Secure shell is een protocol waarbij informatie versleuteld wordt verzonden. Wordt veel gebruikt onder Linux-gebruikers die bv. Een verbinding willen opzetten vanuit een Windows client naar een Linux-server, Dit kan door gebruikt te maken van Putty. SSH maakt gebruik van poort 22. Linux ondersteund standaard SSH, zo doet ook Apple dit omdat deze gebaseerd is op Linux, echter blijft Windows hierop achter waardoor er alternatieven zijn zoals Putty.

 

2.10 DHCP

DHCP (Dynamic Host Configuration Protocol),niet iedereen in de wereld kan een vast IP-adres krijgen, simpelweg omdat er niet genoeg zijn.

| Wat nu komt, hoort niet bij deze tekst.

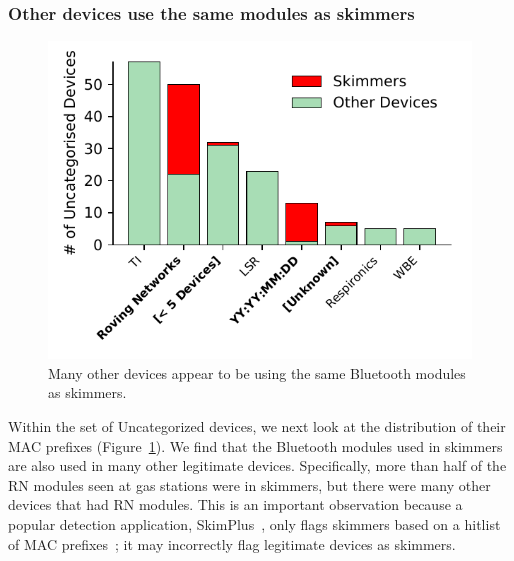\subsubsection*{Other devices use the same modules as skimmers} %


\begin{figure}
\centering
\includegraphics[width=0.6\linewidth]{skimmer/plots/uncat_hist_device_OUI.pdf}
\caption{
\label{fig:hist_device_OUI}
Many other devices appear to be using the same Bluetooth modules as skimmers.
}
\end{figure}

Within the set of Uncategorized devices, we next look at the distribution of
their MAC prefixes (Figure~\ref{fig:hist_device_OUI}).
%
%
We find that the Bluetooth modules used in skimmers are also used in many other legitimate
devices.
%
Specifically, more than half of the RN modules seen at gas stations were in
skimmers, but there were many other devices that had RN modules.
%
%
%
This is an important observation because a popular detection application,
SkimPlus~\cite{skimplus}, only flags skimmers based on a hitlist of MAC
prefixes~\cite{scaifeoakland}; it may incorrectly flag legitimate devices as
skimmers.

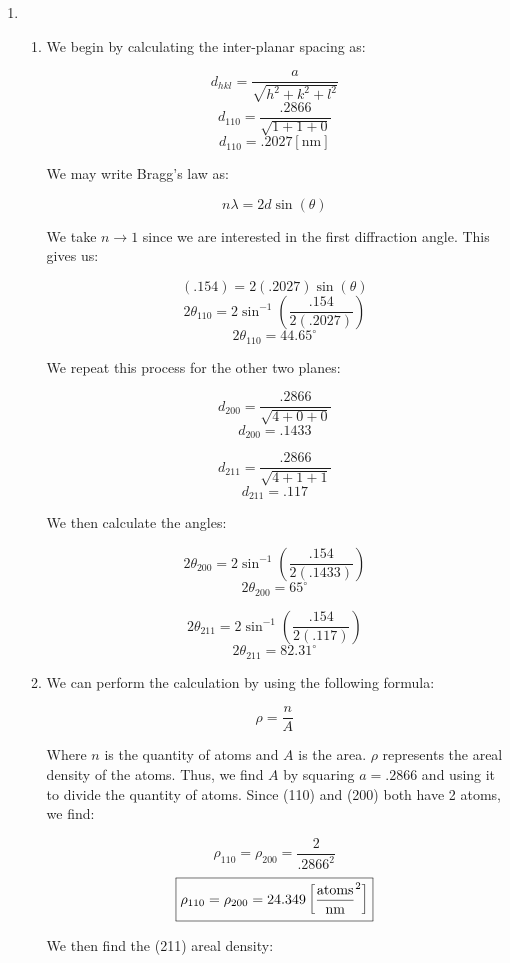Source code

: \begin{enumerate}

  \item

    \begin{enumerate}

      \item We begin by calculating the inter-planar spacing as:

        $$d_{hkl}=\frac{a}{\sqrt{h^2+k^2+l^2}}$$
        $$d_{110}=\frac{.2866}{\sqrt{1+1+0}}$$
        $$\boxed{d_{110}=.2027[\si{\nano\meter}]}$$

        We may write Bragg's law as:

        $$n\lambda=2d\sin(\theta)$$

        We take $n\to1$ since we are interested in the first diffraction angle. This gives us:

        $$(.154)=2(.2027)\sin(\theta)$$
        $$2\theta_{110}=2\sin^{-1}\left( \frac{.154}{2(.2027)} \right)$$
        $$\boxed{2\theta_{110}=44.65^{\circ}}$$

        We repeat this process for the other two planes:
        
        $$d_{200}=\frac{.2866}{\sqrt{4+0+0}}$$
        $$\boxed{d_{200}=.1433}$$

        $$d_{211}=\frac{.2866}{\sqrt{4+1+1}}$$
        $$\boxed{d_{211}=.117}$$

        We then calculate the angles:

        $$2\theta_{200}=2\sin^{-1}\left( \frac{.154}{2(.1433)} \right)$$
        $$\boxed{2\theta_{200}=65^{\circ}}$$

        $$2\theta_{211}=2\sin^{-1}\left( \frac{.154}{2(.117)} \right)$$
        $$\boxed{2\theta_{211}=82.31^{\circ}}$$

      \item We can perform the calculation by using the following formula:

        $$\rho=\frac{n}{A}$$

        Where $n$ is the quantity of atoms and $A$ is the area. $\rho$ represents the areal density of the atoms. Thus, we find $A$ by squaring $a=.2866$ and using it to divide the quantity of atoms. Since (110) and (200) both have 2 atoms, we find:

        $$\rho_{110}=\rho_{200}=\frac{2}{.2866^2}$$
        $$\boxed{\rho_{110}=\rho_{200}=24.349\left[ \si{atoms\over\nano\meter\squared} \right]}$$

        We then find the (211) areal density:


\end{enumerate}
\end{enumerate}
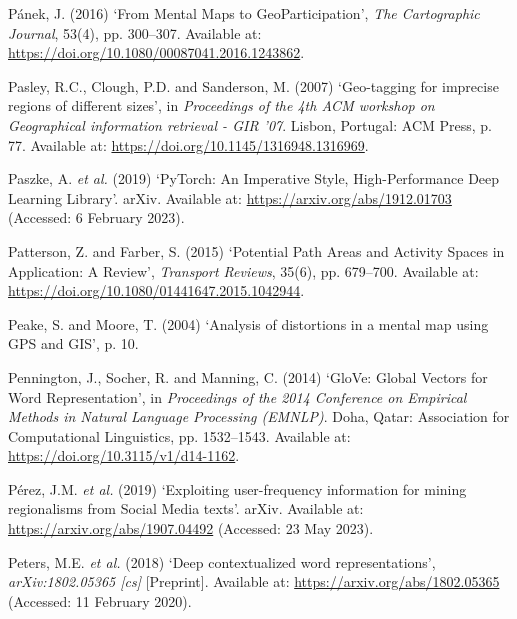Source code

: \documentclass[
  letterpaper,
  11pt,
  english,
  onehalfspacing,
  headsepline]{MastersDoctoralThesis}
\newlength{\cslhangindent}
\newlength{\cslentryspacingunit} %
\newenvironment{CSLReferences}[2] %
 {%
  \setlength{\parindent}{0pt}
  \ifodd #1
  \let\oldpar\par
  \def\par{\hangindent=\cslhangindent\oldpar}
  \fi
  \setlength{\parskip}{#2\cslentryspacingunit}
 }%
 {}
\begin{document}
\begin{CSLReferences}{0}{0}
\leavevmode{}%
Pánek, J. (2016) {`From {Mental Maps} to {GeoParticipation}'}, \emph{The
Cartographic Journal}, 53(4), pp. 300--307. Available at:
\url{https://doi.org/10.1080/00087041.2016.1243862}.

\leavevmode{}%
Pasley, R.C., Clough, P.D. and Sanderson, M. (2007) {`Geo-tagging for
imprecise regions of different sizes'}, in \emph{Proceedings of the 4th
{ACM} workshop on {Geographical} information retrieval - {GIR} '07}.
{Lisbon, Portugal}: {ACM Press}, p. 77. Available at:
\url{https://doi.org/10.1145/1316948.1316969}.

\leavevmode{}%
Paszke, A. \emph{et al.} (2019) {`{PyTorch}: {An Imperative Style},
{High-Performance Deep Learning Library}'}. {arXiv}. Available at:
\url{https://arxiv.org/abs/1912.01703} (Accessed: 6 February 2023).

\leavevmode{}%
Patterson, Z. and Farber, S. (2015) {`Potential {Path Areas} and
{Activity Spaces} in {Application}: {A Review}'}, \emph{Transport
Reviews}, 35(6), pp. 679--700. Available at:
\url{https://doi.org/10.1080/01441647.2015.1042944}.

\leavevmode{}%
Peake, S. and Moore, T. (2004) {`Analysis of distortions in a mental map
using {GPS} and {GIS}'}, p. 10.

\leavevmode{}%
Pennington, J., Socher, R. and Manning, C. (2014) {`{GloVe}: {Global
Vectors} for {Word Representation}'}, in \emph{Proceedings of the 2014
{Conference} on {Empirical Methods} in {Natural Language Processing}
({EMNLP})}. {Doha, Qatar}: {Association for Computational Linguistics},
pp. 1532--1543. Available at: \url{https://doi.org/10.3115/v1/d14-1162}.

\leavevmode{}%
Pérez, J.M. \emph{et al.} (2019) {`Exploiting user-frequency information
for mining regionalisms from {Social Media} texts'}. {arXiv}. Available
at: \url{https://arxiv.org/abs/1907.04492} (Accessed: 23 May 2023).

\leavevmode{}%
Peters, M.E. \emph{et al.} (2018) {`Deep contextualized word
representations'}, \emph{arXiv:1802.05365 {[}cs{]}} {[}Preprint{]}.
Available at: \url{https://arxiv.org/abs/1802.05365} (Accessed: 11
February 2020).


\end{CSLReferences}
\end{document}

Dit is ook de reden waarom providers vaak extra geld vragen als een klant een vast IP-adres wil hebben. Om nu zo efficiënt mogelijk met IP-adressen te kunnen omgaan maakt een provider gebruik van een DHCP-server. Als gebruiker moet u op deze server inloggen en dan krijgt u een ‘dynamisch’ IP-adres toegewezen. Sluit u de verbinding af, dan wordt het IP-adres aan een andere gebruiker toegekend.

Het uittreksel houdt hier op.